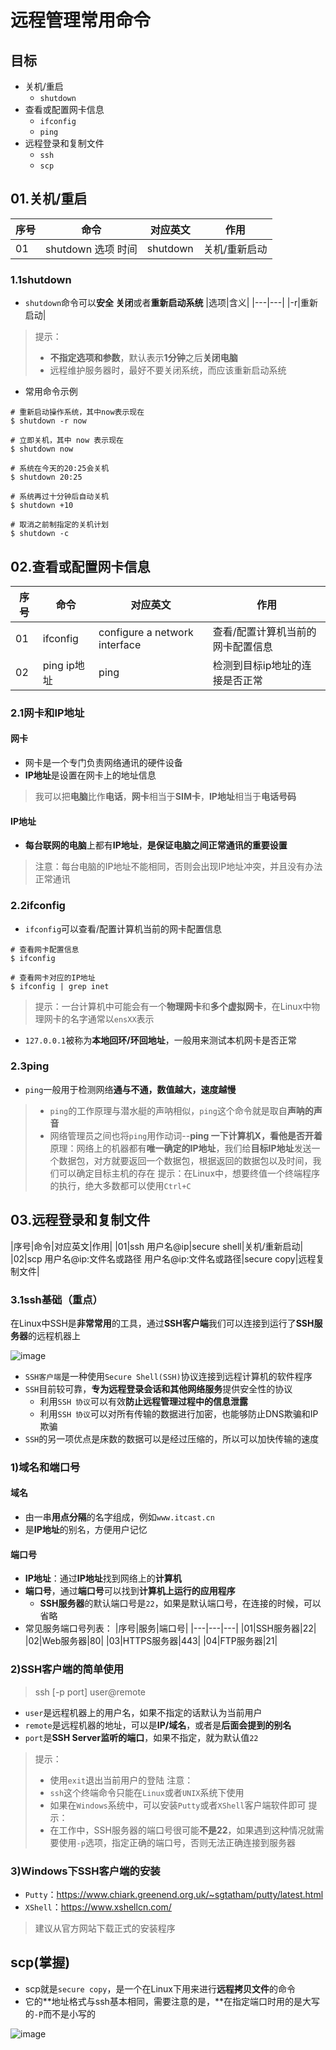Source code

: # 远程管理常用命令
## 目标
- 关机/重启
	- `shutdown`
- 查看或配置网卡信息
	- `ifconfig`
	- `ping`
- 远程登录和复制文件
	- `ssh`
	- `scp`
## 01.关机/重启
|序号|命令|对应英文|作用|
|---|---|---|---|
|01|shutdown 选项 时间|shutdown|关机/重新启动|
### 1.1shutdown
- `shutdown`命令可以**安全 关闭**或者**重新启动系统**
|选项|含义|
|---|---|
|-r|重新启动|
> 提示：
> - **不指定选项和参数**，默认表示**1分钟**之后**关闭电脑**
> - 远程维护服务器时，最好不要关闭系统，而应该重新启动系统
- 常用命令示例
```
# 重新启动操作系统，其中now表示现在
$ shutdown -r now

# 立即关机，其中 now 表示现在
$ shutdown now

# 系统在今天的20:25会关机
$ shutdown 20:25

# 系统再过十分钟后自动关机
$ shutdown +10

# 取消之前制指定的关机计划
$ shutdown -c
```
## 02.查看或配置网卡信息
|序号|命令|对应英文|作用|
|---|---|---|---|
|01|ifconfig|configure a network interface|查看/配置计算机当前的网卡配置信息|
|02|ping ip地址|ping|检测到目标ip地址的连接是否正常|
### 2.1网卡和IP地址
#### 网卡
- 网卡是一个专门负责网络通讯的硬件设备
- **IP地址**是设置在网卡上的地址信息
> 我可以把**电脑**比作**电话**，**网卡**相当于**SIM卡**，**IP地址**相当于**电话号码**
#### IP地址
- **每台联网的电脑**上都有**IP地址**，**是保证电脑之间正常通讯的重要设置**
> 注意：每台电脑的IP地址不能相同，否则会出现IP地址冲突，并且没有办法正常通讯
### 2.2ifconfig
- `ifconfig`可以查看/配置计算机当前的网卡配置信息
```
# 查看网卡配置信息
$ ifconfig

# 查看网卡对应的IP地址
$ ifconfig | grep inet
```
> 提示：一台计算机中可能会有一个**物理网卡**和**多个虚拟网卡**，在Linux中物理网卡的名字通常以`ensXX`表示
- `127.0.0.1`被称为**本地回环/环回地址**，一般用来测试本机网卡是否正常
### 2.3ping
- `ping`一般用于检测网络**通与不通，数值越大，速度越慢**
> - `ping`的工作原理与潜水艇的声呐相似，`ping`这个命令就是取自**声呐的声音**
> - 网络管理员之间也将`ping`用作动词--**ping 一下计算机X，看他是否开着**
原理：网络上的机器都有**唯一确定的IP地址**，我们给**目标IP地址**发送一个数据包，对方就要返回一个数据包，根据返回的数据包以及时间，我们可以确定目标主机的存在
> 提示：在Linux中，想要终值一个终端程序的执行，绝大多数都可以使用`Ctrl+C`
## 03.远程登录和复制文件
|序号|命令|对应英文|作用|
|01|ssh 用户名@ip|secure shell|关机/重新启动|
|02|scp 用户名@ip:文件名或路径 用户名@ip:文件名或路径|secure copy|远程复制文件|
### 3.1ssh基础（重点）
在Linux中SSH是**非常常用**的工具，通过**SSH客户端**我们可以连接到运行了**SSH服务器**的远程机器上

![image](https://user-images.githubusercontent.com/12490550/158295858-06a4c208-da70-45c8-80d9-13eef524ed95.png)

- `SSH客户端`是一种使用`Secure Shell(SSH)`协议连接到远程计算机的软件程序
- `SSH`目前较可靠，**专为远程登录会话和其他网络服务**提供安全性的协议
	- 利用`SSH 协议`可以有效**防止远程管理过程中的信息泄露**
	- 利用`SSH 协议`可以对所有传输的数据进行加密，也能够防止DNS欺骗和IP欺骗
- `SSH`的另一项优点是床数的数据可以是经过压缩的，所以可以加快传输的速度
### 1)域名和端口号
#### 域名
- 由一串**用点分隔**的名字组成，例如`www.itcast.cn`
- 是**IP地址**的别名，方便用户记忆
#### 端口号
- **IP地址**：通过**IP地址**找到网络上的**计算机**
- **端口号**，通过**端口号**可以找到**计算机上运行的应用程序**
	- **SSH服务器**的默认端口号是`22`，如果是默认端口号，在连接的时候，可以省略
- 常见服务端口号列表：
|序号|服务|端口号|
|---|---|---|
|01|SSH服务器|22|
|02|Web服务器|80|
|03|HTTPS服务器|443|
|04|FTP服务器|21|
### 2)SSH客户端的简单使用
> ssh [-p port] user@remote
- `user`是远程机器上的用户名，如果不指定的话默认为当前用户
- `remote`是远程机器的地址，可以是**IP/域名**，或者是**后面会提到的别名**
- `port`是**SSH Server监听的端口**，如果不指定，就为默认值`22`
> 提示：
> - 使用`exit`退出当前用户的登陆
> 注意：
> - `ssh`这个终端命令只能在`Linux`或者`UNIX`系统下使用
> - 如果在`Windows`系统中，可以安装`Putty`或者`XShell`客户端软件即可
> 提示：
> - 在工作中，SSH服务器的端口号很可能**不是22**，如果遇到这种情况就需要使用`-p`选项，指定正确的端口号，否则无法正确连接到服务器
### 3)Windows下SSH客户端的安装
- `Putty`：https://www.chiark.greenend.org.uk/~sgtatham/putty/latest.html
- `XShell`：https://www.xshellcn.com/
> 建议从官方网站下载正式的安装程序
## scp(掌握)
- scp就是`secure copy`，是一个在Linux下用来进行**远程拷贝文件**的命令
- 它的**地址格式与ssh基本相同，需要注意的是，**在指定端口时用的是大写的`-P`而不是小写的

![image](https://user-images.githubusercontent.com/12490550/158305793-a4bef46a-86f2-418b-8c57-4402b462ad91.png)
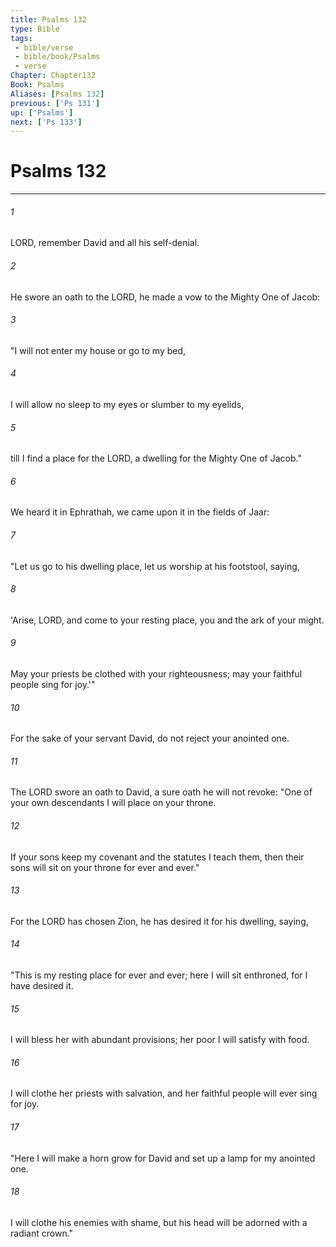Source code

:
 ```yaml
---
title: Psalms 132
type: Bible
tags:
 - bible/verse
 - bible/book/Psalms
 - verse
Chapter: Chapter132
Book: Psalms
Aliases: [Psalms 132]
previous: ['Ps 131']
up: ['Psalms']
next: ['Ps 133']
---
```

# Psalms 132

***


###### 1 
LORD, remember David and all his self-denial. 

###### 2 
He swore an oath to the LORD, he made a vow to the Mighty One of Jacob: 

###### 3 
"I will not enter my house or go to my bed, 

###### 4 
I will allow no sleep to my eyes or slumber to my eyelids, 

###### 5 
till I find a place for the LORD, a dwelling for the Mighty One of Jacob." 

###### 6 
We heard it in Ephrathah, we came upon it in the fields of Jaar: 

###### 7 
"Let us go to his dwelling place, let us worship at his footstool, saying, 

###### 8 
'Arise, LORD, and come to your resting place, you and the ark of your might. 

###### 9 
May your priests be clothed with your righteousness; may your faithful people sing for joy.'" 

###### 10 
For the sake of your servant David, do not reject your anointed one. 

###### 11 
The LORD swore an oath to David, a sure oath he will not revoke: "One of your own descendants I will place on your throne. 

###### 12 
If your sons keep my covenant and the statutes I teach them, then their sons will sit on your throne for ever and ever." 

###### 13 
For the LORD has chosen Zion, he has desired it for his dwelling, saying, 

###### 14 
"This is my resting place for ever and ever; here I will sit enthroned, for I have desired it. 

###### 15 
I will bless her with abundant provisions; her poor I will satisfy with food. 

###### 16 
I will clothe her priests with salvation, and her faithful people will ever sing for joy. 

###### 17 
"Here I will make a horn grow for David and set up a lamp for my anointed one. 

###### 18 
I will clothe his enemies with shame, but his head will be adorned with a radiant crown."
·····
For the records above, state how many lines include "swore", giving no more than the number.

• **Exercise response**: 2